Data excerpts
+ + + + + + +
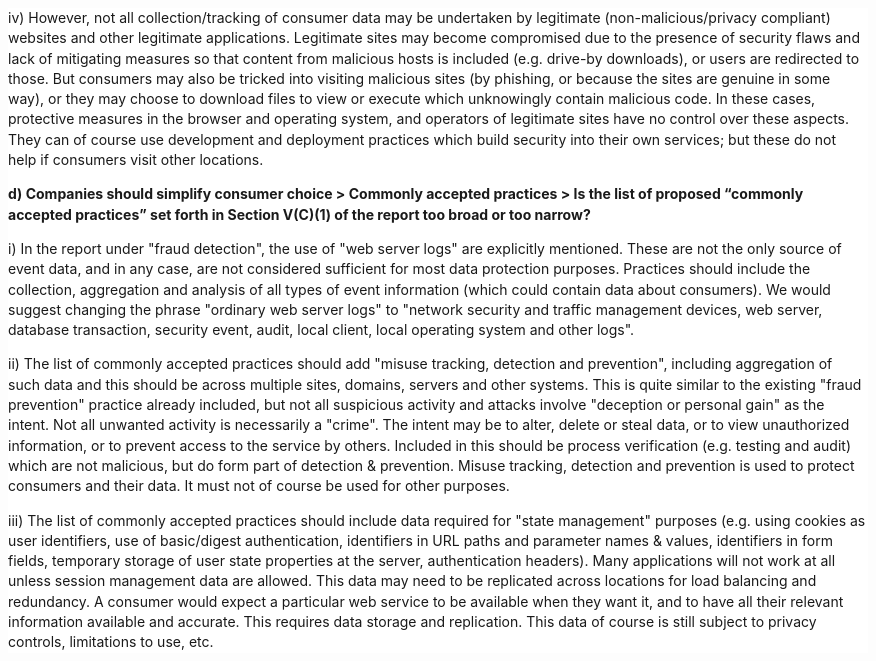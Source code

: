 iv) However, not all collection/tracking of consumer data may be
undertaken by legitimate (non-malicious/privacy compliant) websites and
other legitimate applications. Legitimate sites may become compromised
due to the presence of security flaws and lack of mitigating measures so
that content from malicious hosts is included (e.g. drive-by downloads),
or users are redirected to those. But consumers may also be tricked into
visiting malicious sites (by phishing, or because the sites are genuine
in some way), or they may choose to download files to view or execute
which unknowingly contain malicious code. In these cases, protective
measures in the browser and operating system, and operators of
legitimate sites have no control over these aspects. They can of course
use development and deployment practices which build security into their
own services; but these do not help if consumers visit other locations.

**d) Companies should simplify consumer choice \> Commonly accepted
practices \> Is the list of proposed “commonly accepted practices” set
forth in Section V(C)(1) of the report too broad or too narrow?**

i) In the report under "fraud detection", the use of "web server logs"
are explicitly mentioned. These are not the only source of event data,
and in any case, are not considered sufficient for most data protection
purposes. Practices should include the collection, aggregation and
analysis of all types of event information (which could contain data
about consumers). We would suggest changing the phrase "ordinary web
server logs" to "network security and traffic management devices, web
server, database transaction, security event, audit, local client, local
operating system and other logs".

ii) The list of commonly accepted practices should add "misuse tracking,
detection and prevention", including aggregation of such data and this
should be across multiple sites, domains, servers and other systems.
This is quite similar to the existing "fraud prevention" practice
already included, but not all suspicious activity and attacks involve
"deception or personal gain" as the intent. Not all unwanted activity is
necessarily a "crime". The intent may be to alter, delete or steal data,
or to view unauthorized information, or to prevent access to the service
by others. Included in this should be process verification (e.g. testing
and audit) which are not malicious, but do form part of detection &
prevention. Misuse tracking, detection and prevention is used to protect
consumers and their data. It must not of course be used for other
purposes.

iii) The list of commonly accepted practices should include data
required for "state management" purposes (e.g. using cookies as user
identifiers, use of basic/digest authentication, identifiers in URL
paths and parameter names & values, identifiers in form fields,
temporary storage of user state properties at the server, authentication
headers). Many applications will not work at all unless session
management data are allowed. This data may need to be replicated across
locations for load balancing and redundancy. A consumer would expect a
particular web service to be available when they want it, and to have
all their relevant information available and accurate. This requires
data storage and replication. This data of course is still subject to
privacy controls, limitations to use, etc.
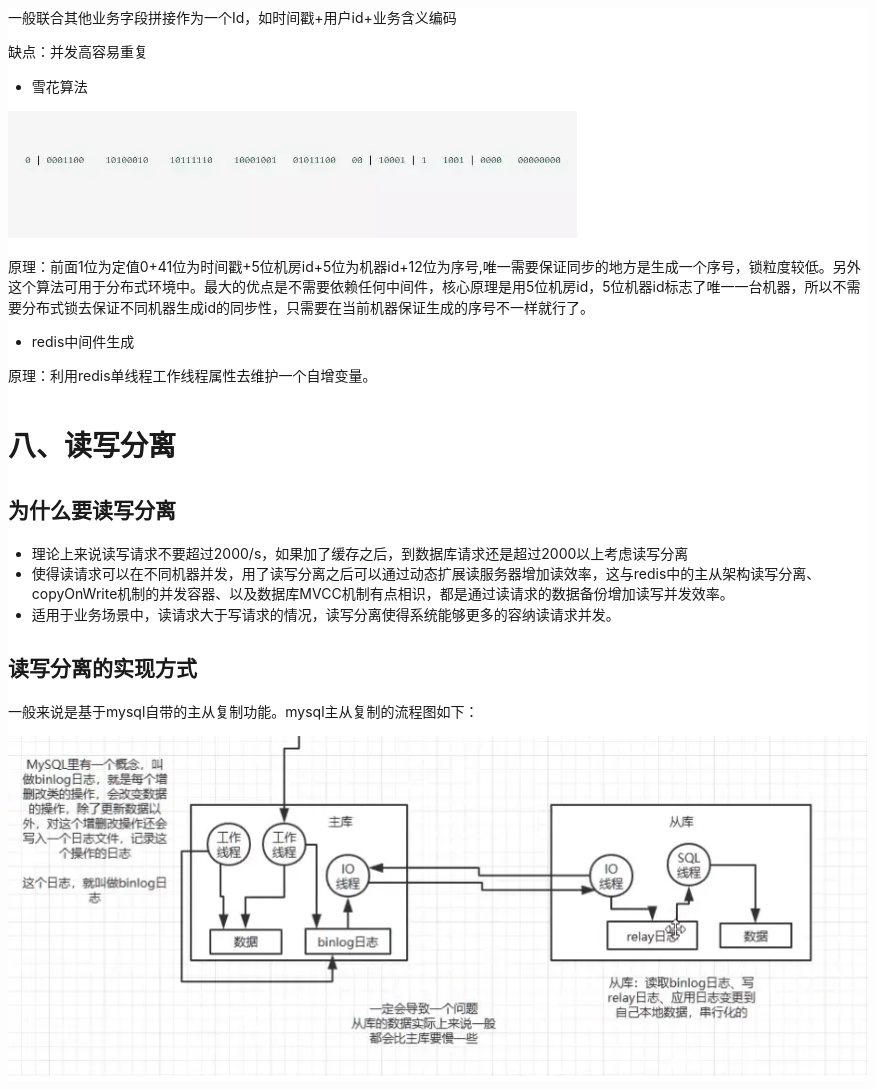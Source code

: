 一般联合其他业务字段拼接作为一个Id，如时间戳+用户id+业务含义编码

缺点：并发高容易重复

- 雪花算法

![img_1.png](img_1.png)

原理：前面1位为定值0+41位为时间戳+5位机房id+5位为机器id+12位为序号,唯一需要保证同步的地方是生成一个序号，锁粒度较低。另外这个算法可用于分布式环境中。最大的优点是不需要依赖任何中间件，核心原理是用5位机房id，5位机器id标志了唯一一台机器，所以不需要分布式锁去保证不同机器生成id的同步性，只需要在当前机器保证生成的序号不一样就行了。

- redis中间件生成

原理：利用redis单线程工作线程属性去维护一个自增变量。

# 八、读写分离

## 为什么要读写分离
- 理论上来说读写请求不要超过2000/s，如果加了缓存之后，到数据库请求还是超过2000以上考虑读写分离
- 使得读请求可以在不同机器并发，用了读写分离之后可以通过动态扩展读服务器增加读效率，这与redis中的主从架构读写分离、copyOnWrite机制的并发容器、以及数据库MVCC机制有点相识，都是通过读请求的数据备份增加读写并发效率。
- 适用于业务场景中，读请求大于写请求的情况，读写分离使得系统能够更多的容纳读请求并发。

## 读写分离的实现方式
一般来说是基于mysql自带的主从复制功能。mysql主从复制的流程图如下：

![img.png](img.png)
+ + + + + + +
▶ Exercise requirements
Reproduce exactly the section above that begins at the line containing "forth in Section" and ends at the line containing "operating system and", leaving out all other lines.

▶ Your response
forth in Section V(C)(1) of the report too broad or too narrow?**

i) In the report under "fraud detection", the use of "web server logs"
are explicitly mentioned. These are not the only source of event data,
and in any case, are not considered sufficient for most data protection
purposes. Practices should include the collection, aggregation and
analysis of all types of event information (which could contain data
about consumers). We would suggest changing the phrase "ordinary web
server logs" to "network security and traffic management devices, web
server, database transaction, security event, audit, local client, local
operating system and other logs".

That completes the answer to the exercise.